For further information please also check out the Depression, Anxiety & The Mediterranean Diet episode of The Kale Brock Show here for free on iTunes!
Deakin University has released trial data showing for the first time that improving diet quality can treat major depression. In this monumental study, the connection between mental health and diet, which has been known and talked about for years now, was confirmed. With 1 million Australians currently suffering from depression, and a further 2 million living with anxiety, this study could not have come at a better time.
Director of Deakin’s Food and Mood Centre, Professor Felice Jacka, explains further.
“We’ve known for some time that there is a clear association between the quality of people’s diets and their risk for depression,” she said.
“This is the case across countries, cultures and age groups, with healthy diets associated with reduced risk, and unhealthy diets associated with increased risk for depression… However, this is the first randomised controlled trial to directly test whether improving diet quality can actually treat clinical depression.”

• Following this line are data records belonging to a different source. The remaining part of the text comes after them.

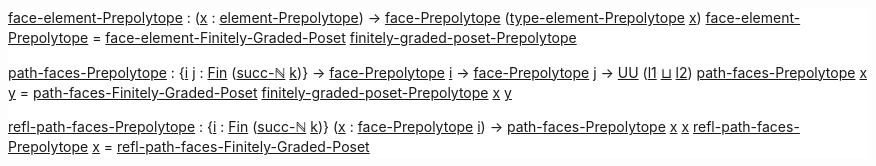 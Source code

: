  <a id="8528" href="polytopes.abstract-polytopes.html#8528" class="Function">face-element-Prepolytope</a> <a id="8553" class="Symbol">:</a>
    <a id="8559" class="Symbol">(</a><a id="8560" href="polytopes.abstract-polytopes.html#8560" class="Bound">x</a> <a id="8562" class="Symbol">:</a> <a id="8564" href="polytopes.abstract-polytopes.html#7867" class="Function">element-Prepolytope</a><a id="8583" class="Symbol">)</a> <a id="8585" class="Symbol">→</a> <a id="8587" href="polytopes.abstract-polytopes.html#6738" class="Function">face-Prepolytope</a> <a id="8604" class="Symbol">(</a><a id="8605" href="polytopes.abstract-polytopes.html#8355" class="Function">type-element-Prepolytope</a> <a id="8630" href="polytopes.abstract-polytopes.html#8560" class="Bound">x</a><a id="8631" class="Symbol">)</a>
  <a id="8635" href="polytopes.abstract-polytopes.html#8528" class="Function">face-element-Prepolytope</a> <a id="8660" class="Symbol">=</a>
    <a id="8666" href="order-theory.finitely-graded-posets.html#4718" class="Function">face-element-Finitely-Graded-Poset</a> <a id="8701" href="polytopes.abstract-polytopes.html#5730" class="Function">finitely-graded-poset-Prepolytope</a>

  <a id="8738" href="polytopes.abstract-polytopes.html#8738" class="Function">path-faces-Prepolytope</a> <a id="8761" class="Symbol">:</a>
    <a id="8767" class="Symbol">{</a><a id="8768" href="polytopes.abstract-polytopes.html#8768" class="Bound">i</a> <a id="8770" href="polytopes.abstract-polytopes.html#8770" class="Bound">j</a> <a id="8772" class="Symbol">:</a> <a id="8774" href="univalent-combinatorics.standard-finite-types.html#2393" class="Function">Fin</a> <a id="8778" class="Symbol">(</a><a id="8779" href="elementary-number-theory.natural-numbers.html#1582" class="InductiveConstructor">succ-ℕ</a> <a id="8786" href="polytopes.abstract-polytopes.html#5686" class="Bound">k</a><a id="8787" class="Symbol">)}</a> <a id="8790" class="Symbol">→</a>
    <a id="8796" href="polytopes.abstract-polytopes.html#6738" class="Function">face-Prepolytope</a> <a id="8813" href="polytopes.abstract-polytopes.html#8768" class="Bound">i</a> <a id="8815" class="Symbol">→</a> <a id="8817" href="polytopes.abstract-polytopes.html#6738" class="Function">face-Prepolytope</a> <a id="8834" href="polytopes.abstract-polytopes.html#8770" class="Bound">j</a> <a id="8836" class="Symbol">→</a> <a id="8838" href="foundation-core.universe-levels.html#235" class="Primitive">UU</a> <a id="8841" class="Symbol">(</a><a id="8842" href="polytopes.abstract-polytopes.html#5670" class="Bound">l1</a> <a id="8845" href="Agda.Primitive.html#810" class="Primitive Operator">⊔</a> <a id="8847" href="polytopes.abstract-polytopes.html#5673" class="Bound">l2</a><a id="8849" class="Symbol">)</a>
  <a id="8853" href="polytopes.abstract-polytopes.html#8738" class="Function">path-faces-Prepolytope</a> <a id="8876" href="polytopes.abstract-polytopes.html#8876" class="Bound">x</a> <a id="8878" href="polytopes.abstract-polytopes.html#8878" class="Bound">y</a> <a id="8880" class="Symbol">=</a>
    <a id="8886" href="order-theory.finitely-graded-posets.html#5112" class="Datatype">path-faces-Finitely-Graded-Poset</a> <a id="8919" href="polytopes.abstract-polytopes.html#5730" class="Function">finitely-graded-poset-Prepolytope</a> <a id="8953" href="polytopes.abstract-polytopes.html#8876" class="Bound">x</a> <a id="8955" href="polytopes.abstract-polytopes.html#8878" class="Bound">y</a>

  <a id="8960" href="polytopes.abstract-polytopes.html#8960" class="Function">refl-path-faces-Prepolytope</a> <a id="8988" class="Symbol">:</a>
    <a id="8994" class="Symbol">{</a><a id="8995" href="polytopes.abstract-polytopes.html#8995" class="Bound">i</a> <a id="8997" class="Symbol">:</a> <a id="8999" href="univalent-combinatorics.standard-finite-types.html#2393" class="Function">Fin</a> <a id="9003" class="Symbol">(</a><a id="9004" href="elementary-number-theory.natural-numbers.html#1582" class="InductiveConstructor">succ-ℕ</a> <a id="9011" href="polytopes.abstract-polytopes.html#5686" class="Bound">k</a><a id="9012" class="Symbol">)}</a> <a id="9015" class="Symbol">(</a><a id="9016" href="polytopes.abstract-polytopes.html#9016" class="Bound">x</a> <a id="9018" class="Symbol">:</a> <a id="9020" href="polytopes.abstract-polytopes.html#6738" class="Function">face-Prepolytope</a> <a id="9037" href="polytopes.abstract-polytopes.html#8995" class="Bound">i</a><a id="9038" class="Symbol">)</a> <a id="9040" class="Symbol">→</a> <a id="9042" href="polytopes.abstract-polytopes.html#8738" class="Function">path-faces-Prepolytope</a> <a id="9065" href="polytopes.abstract-polytopes.html#9016" class="Bound">x</a> <a id="9067" href="polytopes.abstract-polytopes.html#9016" class="Bound">x</a>
  <a id="9071" href="polytopes.abstract-polytopes.html#8960" class="Function">refl-path-faces-Prepolytope</a> <a id="9099" href="polytopes.abstract-polytopes.html#9099" class="Bound">x</a> <a id="9101" class="Symbol">=</a> <a id="9103" href="order-theory.finitely-graded-posets.html#5256" class="InductiveConstructor">refl-path-faces-Finitely-Graded-Poset</a>
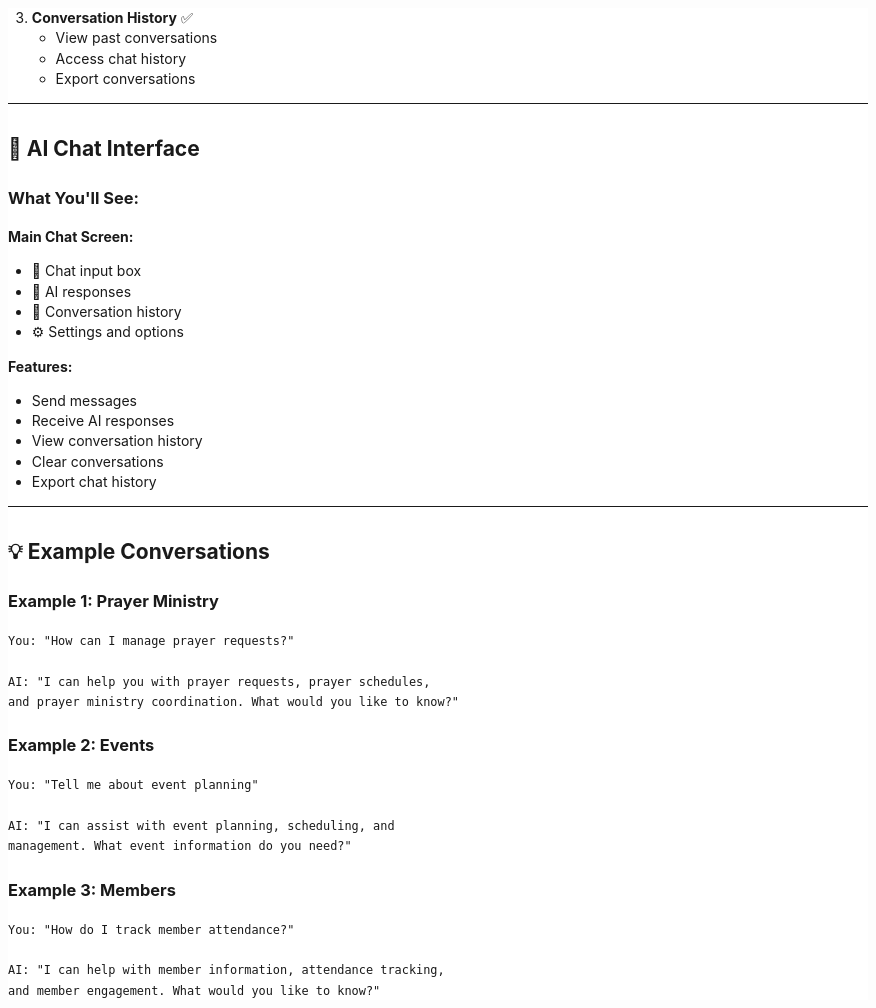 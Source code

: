 3. **Conversation History** ✅
   - View past conversations
   - Access chat history
   - Export conversations

---

## 🎨 AI Chat Interface

### What You'll See:

**Main Chat Screen:**
- 💬 Chat input box
- 🤖 AI responses
- 📜 Conversation history
- ⚙️ Settings and options

**Features:**
- Send messages
- Receive AI responses
- View conversation history
- Clear conversations
- Export chat history

---

## 💡 Example Conversations

### Example 1: Prayer Ministry
```
You: "How can I manage prayer requests?"

AI: "I can help you with prayer requests, prayer schedules, 
and prayer ministry coordination. What would you like to know?"
```

### Example 2: Events
```
You: "Tell me about event planning"

AI: "I can assist with event planning, scheduling, and 
management. What event information do you need?"
```

### Example 3: Members
```
You: "How do I track member attendance?"

AI: "I can help with member information, attendance tracking, 
and member engagement. What would you like to know?"
```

In the study, adults with major depressive disorder were split into groups and either assigned social support, or support from a clinical dietitian who prescribed food intakes reflective of the Mediterranean Diet; lots of vegetables, fruits, wholegrains, legumes, fish, lean red meats, olive oil and nuts. These treatments extended over a 3 month period before reevaluations took place.
The results of the study, published in the international journal BMC Medicine, showed that participants in the dietary intervention group had a much greater reduction in their depressive symptoms over the three-month period, compared to those in the social support group.
At the end of the trial, a third of those in the dietary support group met criteria for remission of major depression, compared to 8 percent of those in the social support group.
“These results were not explained by changes in physical activity or body weight, but were closely related to the extent of dietary change,” Professor Jacka said.
“Those who adhered more closely to the dietary program experienced the greatest benefit to their depression symptoms.”
The study suggests the new possibility of adding clinical dieticians to mental health care teams and making dietitian support available to those experiencing depression.
“It also supports the previous extensive research from human population studies and animal research suggesting that diet is a key determinant of mental and brain health,” Professor Jacka said.
Once again we see the power of a whole foods diet, similar to those which our ancestors ate. The mediterranean diet seems to be a consistently excellent player when it comes to establishing great health and wellbeing. Taking into account bioindividuality and the state of one’s gut health, a whole foods diet can be a fantastic approach to restoring great emotional health. Of course, psychological interventions will also provide much benefit, when conducted responsibly.